(Records provided)

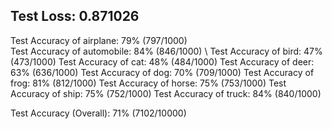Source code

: ## Test Loss: 0.871026

Test Accuracy of airplane: 79% (797/1000)  
Test Accuracy of automobile: 84% (846/1000) \\
Test Accuracy of  bird: 47% (473/1000)
Test Accuracy of   cat: 48% (484/1000)
Test Accuracy of  deer: 63% (636/1000)
Test Accuracy of   dog: 70% (709/1000)
Test Accuracy of  frog: 81% (812/1000)
Test Accuracy of horse: 75% (753/1000)
Test Accuracy of  ship: 75% (752/1000)
Test Accuracy of truck: 84% (840/1000)

Test Accuracy (Overall): 71% (7102/10000)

(End Records provided)

**What this task involves**
Would you output the data above exactly as written, but with no images?

**Solution to this problem**
Source code

: ## Test Loss: 0.871026

Test Accuracy of airplane: 79% (797/1000)  
Test Accuracy of automobile: 84% (846/1000) \\
Test Accuracy of  bird: 47% (473/1000)
Test Accuracy of   cat: 48% (484/1000)
Test Accuracy of  deer: 63% (636/1000)
Test Accuracy of   dog: 70% (709/1000)
Test Accuracy of  frog: 81% (812/1000)
Test Accuracy of horse: 75% (753/1000)
Test Accuracy of  ship: 75% (752/1000)
Test Accuracy of truck: 84% (840/1000)

Test Accuracy (Overall): 71% (7102/10000)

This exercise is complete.